We've set up a Spark cluster running in Azure to process real-time data. This setup involves connecting Azure applications to the Spark cluster via Azure Private Link, ensuring secure data flow.
The architecture required detailed network design, including routing through Linux firewalls and ensuring data could be securely transmitted to and from on-premises servers.
While I was heavily involved in the network design aspect, the Spark cluster was primarily used for processing and analyzing data streams for various applications.
Moreover, from my experience, I haven't encountered significant challenges with integrations involving Spark. The crucial factor is having established connectivity.
Whether Spark is operating in Azure or on-premises doesn't significantly affect our operations, thanks to high-bandwidth solutions like ExpressRoute. The main consideration then becomes the cost. As long as we maintain performance standards, I don't see any issues, regardless of the deployment environment.
Ensuring the collection of relevant metrics and logs is critical for assessing performance improvements. The specifics of how these are collected or which tools are used might vary, but the goal is to gather comprehensive data for ongoing monitoring and improvement.
What is most valuable?
What I liked about the solution was its uniqueness. We provided the customer with a solution that hadn't been offered by anyone else before.
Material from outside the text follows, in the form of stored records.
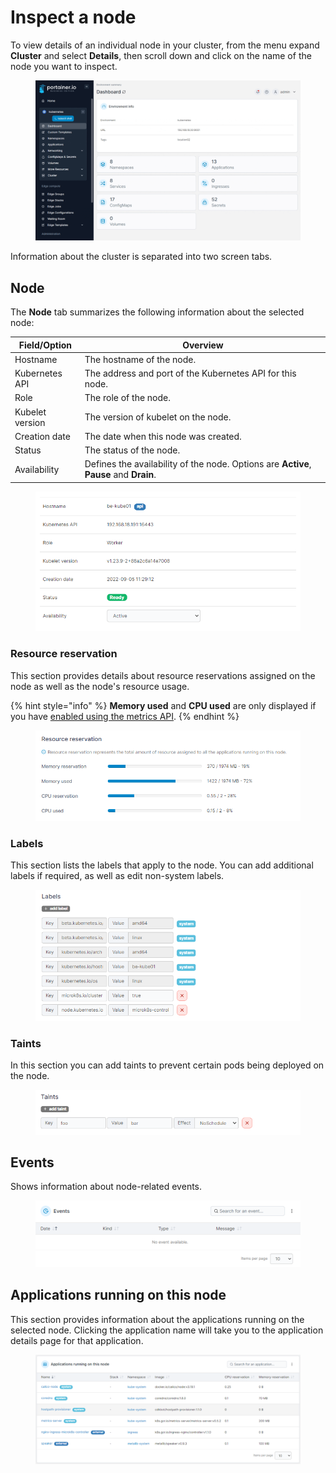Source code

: # Inspect a node

To view details of an individual node in your cluster, from the menu expand **Cluster** and select **Details**, then scroll down and click on the name of the node you want to inspect.

<figure><img src="../../../.gitbook/assets/2.20-kubernetes-cluster-node-inspect.gif" alt=""><figcaption></figcaption></figure>

Information about the cluster is separated into two screen tabs.

## Node

The **Node** tab summarizes the following information about the selected node:

| Field/Option    | Overview                                                                               |
| --------------- | -------------------------------------------------------------------------------------- |
| Hostname        | The hostname of the node.                                                              |
| Kubernetes API  | The address and port of the Kubernetes API for this node.                              |
| Role            | The role of the node.                                                                  |
| Kubelet version | The version of kubelet on the node.                                                    |
| Creation date   | The date when this node was created.                                                   |
| Status          | The status of the node.                                                                |
| Availability    | Defines the availability of the node. Options are **Active**, **Pause** and **Drain**. |

<figure><img src="../../../.gitbook/assets/2.15-k8s-cluster-node-details.png" alt=""><figcaption></figcaption></figure>

### Resource reservation

This section provides details about resource reservations assigned on the node as well as the node's resource usage.&#x20;

{% hint style="info" %}
**Memory used** and **CPU used** are only displayed if you have [enabled using the metrics API](setup.md#enable-features-using-metrics-server).
{% endhint %}

<figure><img src="../../../.gitbook/assets/2.15-k8s-cluster-node-resource.png" alt=""><figcaption></figcaption></figure>

### Labels

This section lists the labels that apply to the node. You can add additional labels if required, as well as edit non-system labels.

<figure><img src="../../../.gitbook/assets/2.15-k8s-cluster-node-labels.png" alt=""><figcaption></figcaption></figure>

### Taints

In this section you can add taints to prevent certain pods being deployed on the node.

<figure><img src="../../../.gitbook/assets/2.15-k8s-cluster-node-taints.png" alt=""><figcaption></figcaption></figure>

## Events

Shows information about node-related events.

<figure><img src="../../../.gitbook/assets/2.15-k8s-cluster-node-events.png" alt=""><figcaption></figcaption></figure>

## Applications running on this node

This section provides information about the applications running on the selected node. Clicking the application name will take you to the application details page for that application.

<figure><img src="../../../.gitbook/assets/2.15-k8s-cluster-node-apps.png" alt=""><figcaption></figcaption></figure>
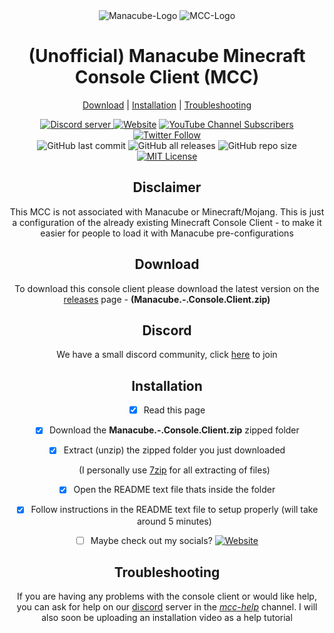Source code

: <div align="center">

<img src="https://manacube.com/styles/ndzn/manacube/img/logo-text.png" alt="Manacube-Logo"/>
<img src="https://i.pics.rs/LLDhE.png" alt="MCC-Logo"/>

# (Unofficial) Manacube Minecraft Console Client (MCC) #
  
  [Download](#download) | [Installation](#installation) | [Troubleshooting](#troubleshooting)

  <div align="center">
      <a href="https://discord.gg/dGs6EH6MX7"><img src="https://img.shields.io/discord/1064372933872586842?color=5865F2&logo=discord&logoColor=white" alt="Discord server"/> </a>
      <a href="https://ThicLatinaMC.com" target="_blank"><img src="https://img.shields.io/badge/Website-ThicLatinaMC.com-ff69b4" alt="Website"/></a>
      <a href="https://www.youtube.com/channel/UCuNAyJVMWh_PQrXtkG83otw"><img alt="YouTube Channel Subscribers" src="https://img.shields.io/youtube/channel/subscribers/UCuNAyJVMWh_PQrXtkG83otw?"></a>
      <a href="https://twitter.com/ThicLatinaMC"><img alt="Twitter Follow" src="https://img.shields.io/twitter/follow/ThicLatinaMC?style=social"></a>
      </div>
      <div align="center">
      <img alt="GitHub last commit" src="https://img.shields.io/github/last-commit/ThicLatinaMC/Manacube-Console-Client">
      <img alt="GitHub all releases" src="https://img.shields.io/github/downloads/ThicLatinaMC/Manacube-Console-Client/total">
      <img alt="GitHub repo size" src="https://img.shields.io/github/repo-size/ThicLatinaMC/Manacube-Console-Client">
      <a href="https://choosealicense.com/licenses/mit/" target="_blank" rel="noreferrer"><img src="https://img.shields.io/badge/License-MIT-orange.svg" alt="MIT License"/></a>
  </div>

  ## Disclaimer
  This MCC is not associated with Manacube or Minecraft/Mojang. This is just a configuration of the already existing Minecraft Console Client - to make it easier for people to load it with Manacube pre-configurations
    
  ## Download
  To download this console client please download the latest version on the [releases](https://github.com/ThicLatinaMC/Manacube-Console-Client/releases/tag/MCC) page - __(Manacube.-.Console.Client.zip)__
    
  ## Discord
  We have a small discord community, click [here](https://discord.gg/dGs6EH6MX7) to join
      
  ## Installation
  - [x] Read this page
  - [x] Download the __Manacube.-.Console.Client.zip__ zipped folder
  - [x] Extract (unzip) the zipped folder you just downloaded
      
    (I personally use [7zip](https://www.7-zip.org/) for all extracting of files)
  - [x] Open the README text file thats inside the folder
  - [x] Follow instructions in the README text file to setup properly (will take around 5 minutes)
  - [ ] Maybe check out my socials? <a href="https://ThicLatinaMC.com" target="_blank"><img src="https://img.shields.io/badge/Website-ThicLatinaMC.com-9cf" alt="Website"/></a>
      
  ## Troubleshooting
  If you are having any problems with the console client or would like help, you can ask for help on our [discord](https://discord.gg/Tq3SDuc2WT) server in the <ins>*mcc-help*</ins> channel. I will also soon be uploading an installation video as a help tutorial
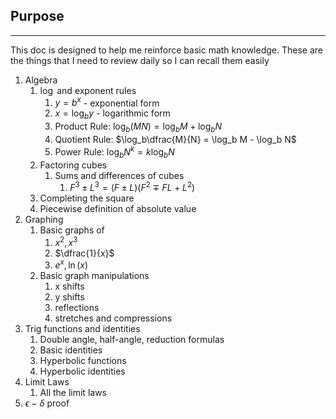 ## Purpose
---

This doc is designed to help me reinforce basic math knowledge. These are the things that I need to review daily so I can recall them easily

1. Algebra
	1. $\log$ and exponent rules
		1. $y=b^x$ - exponential form
		2. $x=\log_b y$ - logarithmic form
		3. Product Rule: $\log_b(MN)=\log_b M + \log_b N$
		4. Quotient Rule: $\log_b\dfrac{M}{N} = \log_b M - \log_b N$
		5. Power Rule: $\log_b N^k = k\log_b N$
	2. Factoring cubes
		1. Sums and differences of cubes
			1. $F^3\pm L^3 = (F\pm L)(F^2 \mp FL + L^2)$
	3. Completing the square
	4. Piecewise definition of absolute value
2. Graphing
	1. Basic graphs of
		1. $x^2, x^3$
		2. $\dfrac{1}{x}$
		3. $e^x, \ln(x)$
	2. Basic graph manipulations
		1. x shifts
		2. y shifts
		3. reflections
		4. stretches and compressions
3. Trig functions and identities
	1. Double angle, half-angle, reduction formulas
	2. Basic identities
	3. Hyperbolic functions
	4. Hyperbolic identities
4. Limit Laws
	1. All the limit laws
5. $\epsilon-\delta$ proof
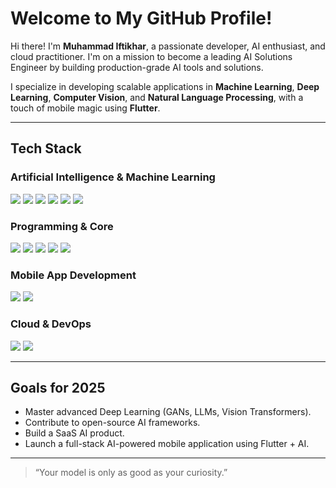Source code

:#  Welcome to My GitHub Profile!

Hi there! I'm **Muhammad Iftikhar**, a passionate developer, AI enthusiast, and cloud practitioner. I'm on a mission to become a leading AI Solutions Engineer by building production-grade AI tools and solutions.

I specialize in developing scalable applications in **Machine Learning**, **Deep Learning**, **Computer Vision**, and **Natural Language Processing**, with a touch of mobile magic using **Flutter**.

---

##  Tech Stack

###  Artificial Intelligence & Machine Learning
<p align="left">
  <img src="https://img.shields.io/badge/TensorFlow-FF6F00?style=for-the-badge&logo=tensorflow&logoColor=white" />
  <img src="https://img.shields.io/badge/PyTorch-EE4C2C?style=for-the-badge&logo=pytorch&logoColor=white" />
  <img src="https://img.shields.io/badge/scikit--learn-F7931E?style=for-the-badge&logo=scikit-learn&logoColor=white" />
  <img src="https://img.shields.io/badge/OpenCV-5C3EE8?style=for-the-badge&logo=opencv&logoColor=white" />
  <img src="https://img.shields.io/badge/NLP-Spacy-blueviolet?style=for-the-badge" />
  <img src="https://img.shields.io/badge/Transformers-HuggingFace-yellow?style=for-the-badge" />
</p>

###  Programming & Core
<p align="left">
  <img src="https://img.shields.io/badge/Python-3776AB?style=for-the-badge&logo=python&logoColor=white" />
  <img src="https://img.shields.io/badge/Flask-000000?style=for-the-badge&logo=flask&logoColor=white" />
  <img src="https://img.shields.io/badge/FastAPI-005571?style=for-the-badge&logo=fastapi&logoColor=white" />
  <img src="https://img.shields.io/badge/SQL-4479A1?style=for-the-badge&logo=mysql&logoColor=white" />
  <img src="https://img.shields.io/badge/Git-F05032?style=for-the-badge&logo=git&logoColor=white" />
</p>

###  Mobile App Development
<p align="left">
  <img src="https://img.shields.io/badge/Flutter-02569B?style=for-the-badge&logo=flutter&logoColor=white" />
  <img src="https://img.shields.io/badge/Dart-0175C2?style=for-the-badge&logo=dart&logoColor=white" />
</p>

###  Cloud & DevOps
<p align="left">

  <img src="https://img.shields.io/badge/GitHub%20Actions-2088FF?style=for-the-badge&logo=github-actions&logoColor=white" />
  <img src="https://img.shields.io/badge/Heroku-430098?style=for-the-badge&logo=heroku&logoColor=white" />
</p>

---
 
##  Goals for 2025

- Master advanced Deep Learning (GANs, LLMs, Vision Transformers).
- Contribute to open-source AI frameworks.
- Build a SaaS AI product.
- Launch a full-stack AI-powered mobile application using Flutter + AI.

---

 
 

> “Your model is only as good as your curiosity.”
It involved multiple components, such as Spark cluster, CMAX, a backend VM, and a Linux VM for mapping the service processes to the backend, which is running on-premises where the Kafka service was running.
It was challenging for people to understand how to send traffic through the private link between all these services. Ensuring the traffic was sent to the correct destination with the correct source header without any operation issues was complex, but we achieved it.
We had multiple instances of fault tolerance and scalability.
What needs improvement?
The setup I worked on was really complex.
For how long have I used the solution?
I have been using it for a year.
What do I think about the stability of the solution?
The solution was definitely stable. There were no unstable services in it. Since most services were in Azure, everything worked better.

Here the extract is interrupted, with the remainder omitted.